Antonio Danani

Personal information
- Full name: Antonio Danani
- Date of birth: 22 June 1938 (age 86)
- Position(s): Striker

Senior career*
- Years: Team / Apps / (Gls)
- 1959–1960: FC Moutier
- 1960–1961: FC Basel / 10 / (1)
- 1963–1964: FC Moutier

= Antonio Danani =

Swiss footballer (born 1938)

Antonio Danani (born 22 June 1938) is a Swiss former footballer who played in the 1950s and 1960s. He played as striker.
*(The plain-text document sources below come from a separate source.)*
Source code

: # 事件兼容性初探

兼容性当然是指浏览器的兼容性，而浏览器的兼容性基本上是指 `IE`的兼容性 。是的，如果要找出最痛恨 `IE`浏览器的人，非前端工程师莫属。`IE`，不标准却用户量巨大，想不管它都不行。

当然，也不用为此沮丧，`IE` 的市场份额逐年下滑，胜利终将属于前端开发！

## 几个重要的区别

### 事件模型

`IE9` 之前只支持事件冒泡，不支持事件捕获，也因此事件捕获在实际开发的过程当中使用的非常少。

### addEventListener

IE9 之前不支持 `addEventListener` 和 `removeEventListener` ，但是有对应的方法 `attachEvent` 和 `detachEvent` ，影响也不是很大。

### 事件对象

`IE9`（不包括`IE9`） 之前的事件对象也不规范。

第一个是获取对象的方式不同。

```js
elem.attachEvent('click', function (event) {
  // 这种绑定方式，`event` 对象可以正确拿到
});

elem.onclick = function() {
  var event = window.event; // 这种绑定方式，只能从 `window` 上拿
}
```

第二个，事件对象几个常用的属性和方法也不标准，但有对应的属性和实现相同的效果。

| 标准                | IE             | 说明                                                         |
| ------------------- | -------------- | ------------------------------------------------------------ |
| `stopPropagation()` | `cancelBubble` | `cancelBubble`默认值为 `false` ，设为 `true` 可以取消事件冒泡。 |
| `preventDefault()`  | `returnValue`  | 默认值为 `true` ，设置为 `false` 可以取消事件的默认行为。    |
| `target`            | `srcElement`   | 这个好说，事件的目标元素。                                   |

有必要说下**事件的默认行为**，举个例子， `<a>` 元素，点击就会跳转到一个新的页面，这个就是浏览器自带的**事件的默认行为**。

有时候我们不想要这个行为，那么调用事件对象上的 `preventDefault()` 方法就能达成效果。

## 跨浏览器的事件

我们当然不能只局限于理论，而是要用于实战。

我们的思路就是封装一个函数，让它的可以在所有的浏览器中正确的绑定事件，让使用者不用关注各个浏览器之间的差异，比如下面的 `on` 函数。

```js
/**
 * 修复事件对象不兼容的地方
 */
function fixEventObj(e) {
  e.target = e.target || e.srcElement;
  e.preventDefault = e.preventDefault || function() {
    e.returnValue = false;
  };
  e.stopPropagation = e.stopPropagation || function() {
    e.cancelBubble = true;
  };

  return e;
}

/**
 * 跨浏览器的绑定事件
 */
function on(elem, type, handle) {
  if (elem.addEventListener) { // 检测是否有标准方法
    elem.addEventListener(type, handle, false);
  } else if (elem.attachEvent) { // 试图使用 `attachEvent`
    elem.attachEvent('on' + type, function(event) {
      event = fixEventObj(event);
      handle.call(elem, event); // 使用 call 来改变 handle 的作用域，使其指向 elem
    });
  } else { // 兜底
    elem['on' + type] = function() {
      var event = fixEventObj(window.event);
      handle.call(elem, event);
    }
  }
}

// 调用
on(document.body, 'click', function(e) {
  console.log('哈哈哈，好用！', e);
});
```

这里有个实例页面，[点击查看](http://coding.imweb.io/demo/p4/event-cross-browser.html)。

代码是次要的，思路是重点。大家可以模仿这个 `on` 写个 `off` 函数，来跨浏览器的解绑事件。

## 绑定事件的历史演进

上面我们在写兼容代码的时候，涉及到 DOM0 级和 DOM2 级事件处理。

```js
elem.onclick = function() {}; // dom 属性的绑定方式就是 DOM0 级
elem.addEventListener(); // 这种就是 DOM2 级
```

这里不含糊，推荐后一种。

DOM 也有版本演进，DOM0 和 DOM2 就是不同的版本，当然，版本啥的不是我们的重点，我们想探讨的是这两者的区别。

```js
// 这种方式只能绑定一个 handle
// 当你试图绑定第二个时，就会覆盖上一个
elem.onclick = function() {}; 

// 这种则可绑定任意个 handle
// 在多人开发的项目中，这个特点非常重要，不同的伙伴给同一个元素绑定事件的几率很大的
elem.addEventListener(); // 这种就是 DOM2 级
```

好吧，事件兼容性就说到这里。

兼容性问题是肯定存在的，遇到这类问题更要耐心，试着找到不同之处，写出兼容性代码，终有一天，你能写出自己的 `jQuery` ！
Danani first played FC Moutier in the 1 Liga, the third tier of Swiss football. He then joined FC Basel's first team during their 1960–61 season under trainer Jenö Vincze. After playing in four test games, Danani played his domestic league debut for his new club in the home game at the Landhof on 21 August 1960 as Basel were defeated 1–5 by Young Fellows Zürich. He scored his first goal for his club on 23 October 1960. But his goal did not save Basel from being defeated 1–4 by Winterthur.

In his one season with Basel, Danani played in a total of 15 games for Basel scoring just that one goal. 10 of these games were in the Nationalliga A, one in the Swiss Cup and four were friendly games.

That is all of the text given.